▶ [Instructions for the task]:
Find and copy every line in the records that includes the string "kimtjrgus".

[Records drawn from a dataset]
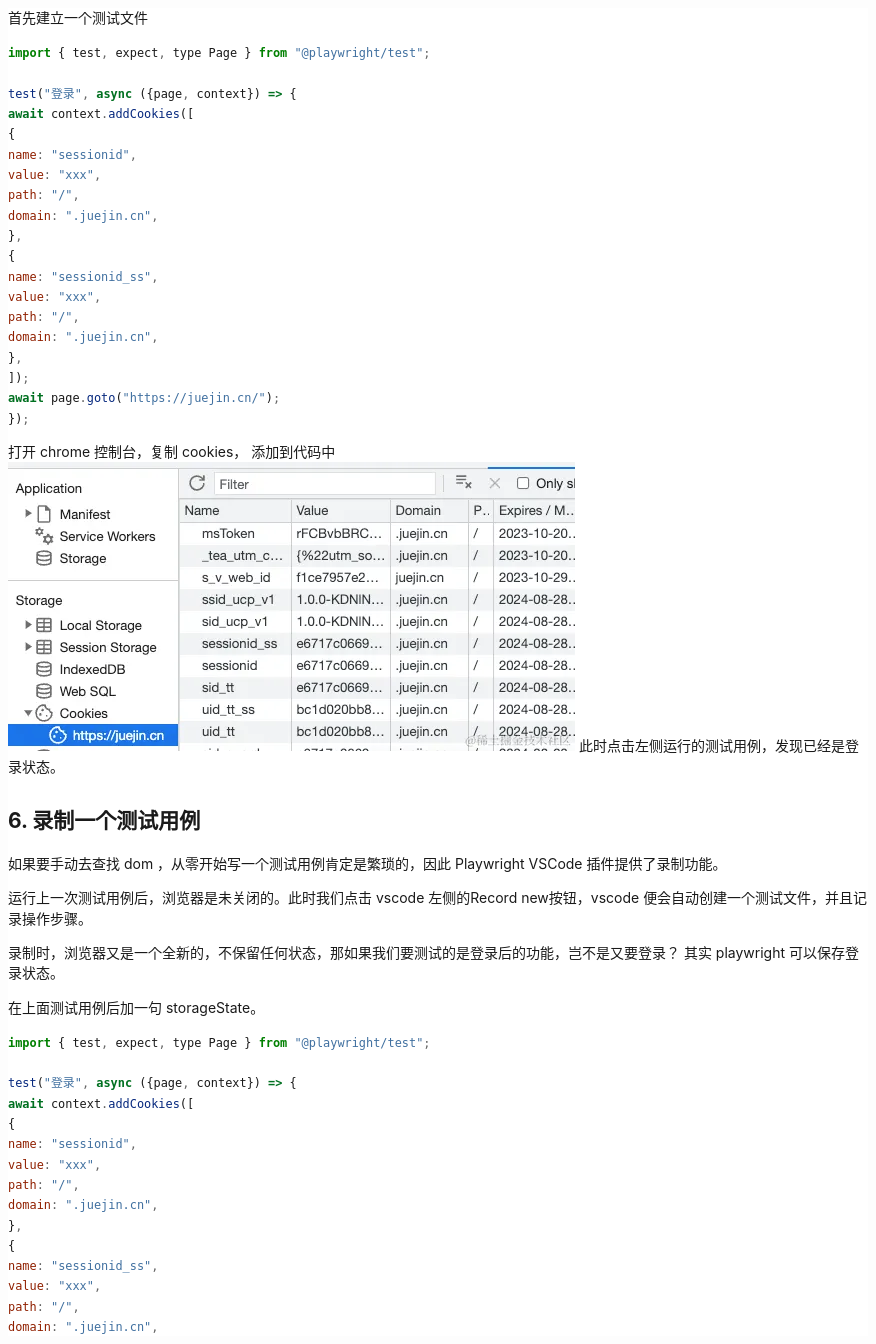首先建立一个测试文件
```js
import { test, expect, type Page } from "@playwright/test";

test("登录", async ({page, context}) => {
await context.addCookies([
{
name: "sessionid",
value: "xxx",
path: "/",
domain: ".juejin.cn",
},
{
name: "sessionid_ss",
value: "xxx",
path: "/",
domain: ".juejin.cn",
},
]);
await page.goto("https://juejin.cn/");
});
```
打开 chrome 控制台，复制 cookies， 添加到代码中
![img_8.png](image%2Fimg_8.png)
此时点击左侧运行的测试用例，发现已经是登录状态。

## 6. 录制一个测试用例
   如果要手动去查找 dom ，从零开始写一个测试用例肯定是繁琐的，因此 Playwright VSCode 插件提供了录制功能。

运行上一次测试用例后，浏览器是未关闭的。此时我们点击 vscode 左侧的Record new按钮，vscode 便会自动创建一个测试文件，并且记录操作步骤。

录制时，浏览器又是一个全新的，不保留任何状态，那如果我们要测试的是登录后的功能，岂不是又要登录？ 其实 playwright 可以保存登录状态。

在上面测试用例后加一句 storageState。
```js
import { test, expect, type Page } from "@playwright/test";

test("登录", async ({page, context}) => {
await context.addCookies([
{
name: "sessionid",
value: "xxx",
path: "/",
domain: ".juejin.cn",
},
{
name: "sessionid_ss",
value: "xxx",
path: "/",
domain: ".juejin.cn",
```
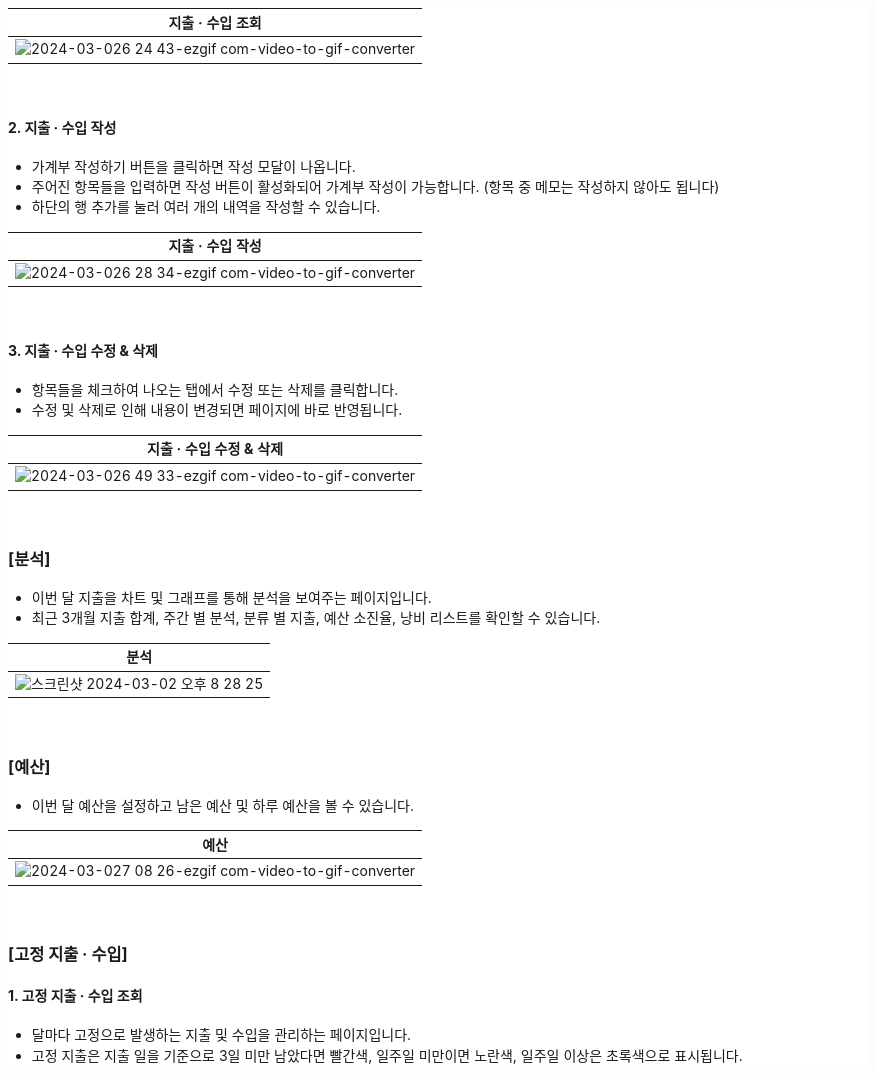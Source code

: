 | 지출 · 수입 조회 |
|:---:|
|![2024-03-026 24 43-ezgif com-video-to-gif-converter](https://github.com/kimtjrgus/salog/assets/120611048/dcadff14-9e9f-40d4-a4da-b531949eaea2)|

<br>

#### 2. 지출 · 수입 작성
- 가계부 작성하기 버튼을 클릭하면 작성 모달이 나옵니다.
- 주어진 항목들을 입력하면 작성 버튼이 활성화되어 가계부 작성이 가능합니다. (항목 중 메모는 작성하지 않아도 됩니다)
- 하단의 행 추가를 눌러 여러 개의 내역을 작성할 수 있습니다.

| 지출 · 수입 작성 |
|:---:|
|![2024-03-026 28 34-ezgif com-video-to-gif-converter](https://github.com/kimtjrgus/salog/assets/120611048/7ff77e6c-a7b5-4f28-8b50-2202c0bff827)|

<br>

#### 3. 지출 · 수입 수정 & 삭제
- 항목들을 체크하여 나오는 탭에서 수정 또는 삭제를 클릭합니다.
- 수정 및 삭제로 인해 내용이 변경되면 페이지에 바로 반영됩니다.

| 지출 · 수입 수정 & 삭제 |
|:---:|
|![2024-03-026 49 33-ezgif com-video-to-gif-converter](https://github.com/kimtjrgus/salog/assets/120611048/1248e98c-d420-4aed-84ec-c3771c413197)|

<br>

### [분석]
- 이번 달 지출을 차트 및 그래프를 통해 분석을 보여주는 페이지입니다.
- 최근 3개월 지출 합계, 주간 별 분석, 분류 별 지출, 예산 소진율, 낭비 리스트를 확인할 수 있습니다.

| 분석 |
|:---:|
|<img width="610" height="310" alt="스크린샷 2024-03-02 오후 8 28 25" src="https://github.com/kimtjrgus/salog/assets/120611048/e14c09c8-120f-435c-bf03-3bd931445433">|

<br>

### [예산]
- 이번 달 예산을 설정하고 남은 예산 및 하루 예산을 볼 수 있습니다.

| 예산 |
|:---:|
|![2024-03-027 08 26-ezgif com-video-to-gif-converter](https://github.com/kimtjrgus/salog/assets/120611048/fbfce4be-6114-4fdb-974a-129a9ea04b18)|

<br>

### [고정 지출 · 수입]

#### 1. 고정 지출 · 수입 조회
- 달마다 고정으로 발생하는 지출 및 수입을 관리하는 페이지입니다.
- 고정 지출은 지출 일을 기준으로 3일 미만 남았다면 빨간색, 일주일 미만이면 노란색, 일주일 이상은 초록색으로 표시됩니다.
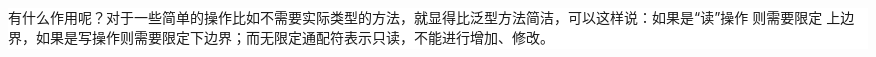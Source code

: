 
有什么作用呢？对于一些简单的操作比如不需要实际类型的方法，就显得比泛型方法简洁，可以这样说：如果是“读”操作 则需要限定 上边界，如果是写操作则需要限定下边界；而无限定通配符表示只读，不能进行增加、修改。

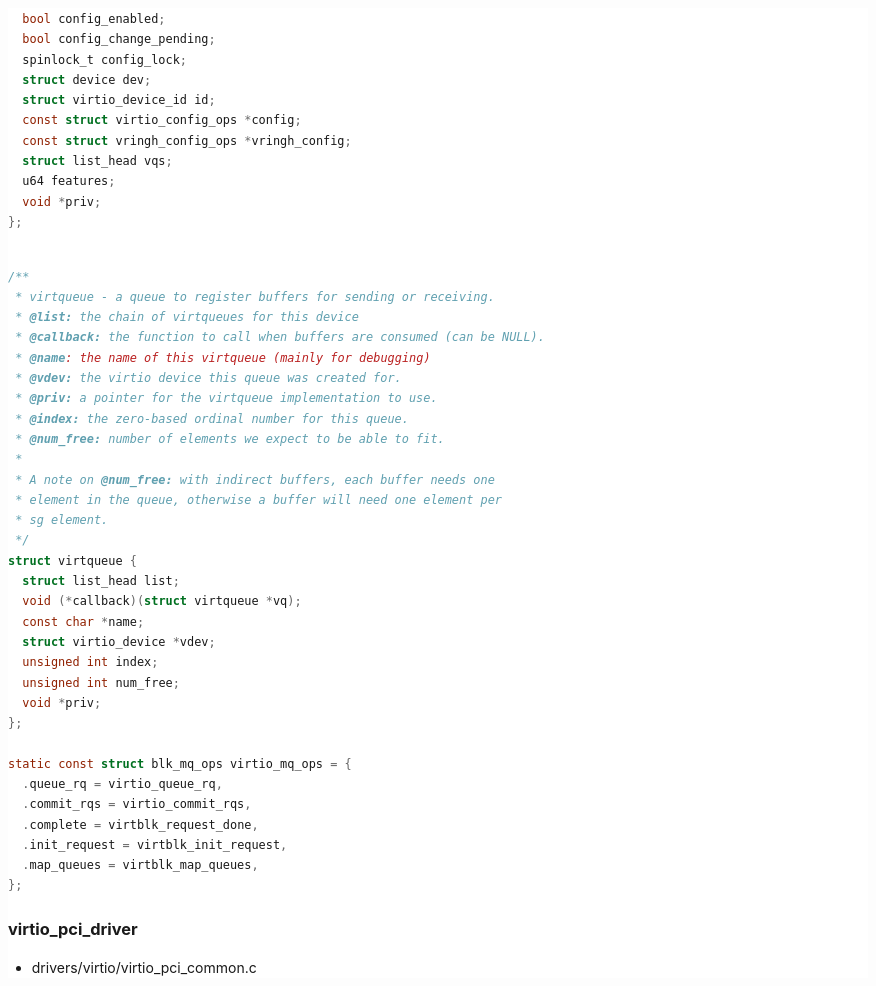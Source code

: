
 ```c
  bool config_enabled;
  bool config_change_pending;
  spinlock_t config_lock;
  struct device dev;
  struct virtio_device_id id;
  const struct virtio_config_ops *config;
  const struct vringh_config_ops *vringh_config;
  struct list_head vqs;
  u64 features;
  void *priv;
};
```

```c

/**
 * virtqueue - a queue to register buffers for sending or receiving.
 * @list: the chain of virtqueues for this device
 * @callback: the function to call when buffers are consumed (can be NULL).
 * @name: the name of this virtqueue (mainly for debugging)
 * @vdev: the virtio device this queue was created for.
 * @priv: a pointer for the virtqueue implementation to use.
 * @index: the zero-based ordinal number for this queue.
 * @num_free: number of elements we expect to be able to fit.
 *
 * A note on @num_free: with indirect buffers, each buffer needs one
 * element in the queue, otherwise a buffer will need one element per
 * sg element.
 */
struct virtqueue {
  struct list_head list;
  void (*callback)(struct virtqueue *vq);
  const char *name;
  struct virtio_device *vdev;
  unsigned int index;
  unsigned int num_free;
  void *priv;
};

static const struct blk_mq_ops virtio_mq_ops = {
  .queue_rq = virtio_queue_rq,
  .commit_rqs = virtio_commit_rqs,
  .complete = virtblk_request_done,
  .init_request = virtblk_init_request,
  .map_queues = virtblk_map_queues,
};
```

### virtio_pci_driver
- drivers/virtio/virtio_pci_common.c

▶ [Result for this task]:
|![2024-03-026 24 43-ezgif com-video-to-gif-converter](https://github.com/kimtjrgus/salog/assets/120611048/dcadff14-9e9f-40d4-a4da-b531949eaea2)|
|![2024-03-026 28 34-ezgif com-video-to-gif-converter](https://github.com/kimtjrgus/salog/assets/120611048/7ff77e6c-a7b5-4f28-8b50-2202c0bff827)|
|![2024-03-026 49 33-ezgif com-video-to-gif-converter](https://github.com/kimtjrgus/salog/assets/120611048/1248e98c-d420-4aed-84ec-c3771c413197)|
|<img width="610" height="310" alt="스크린샷 2024-03-02 오후 8 28 25" src="https://github.com/kimtjrgus/salog/assets/120611048/e14c09c8-120f-435c-bf03-3bd931445433">|
|![2024-03-027 08 26-ezgif com-video-to-gif-converter](https://github.com/kimtjrgus/salog/assets/120611048/fbfce4be-6114-4fdb-974a-129a9ea04b18)|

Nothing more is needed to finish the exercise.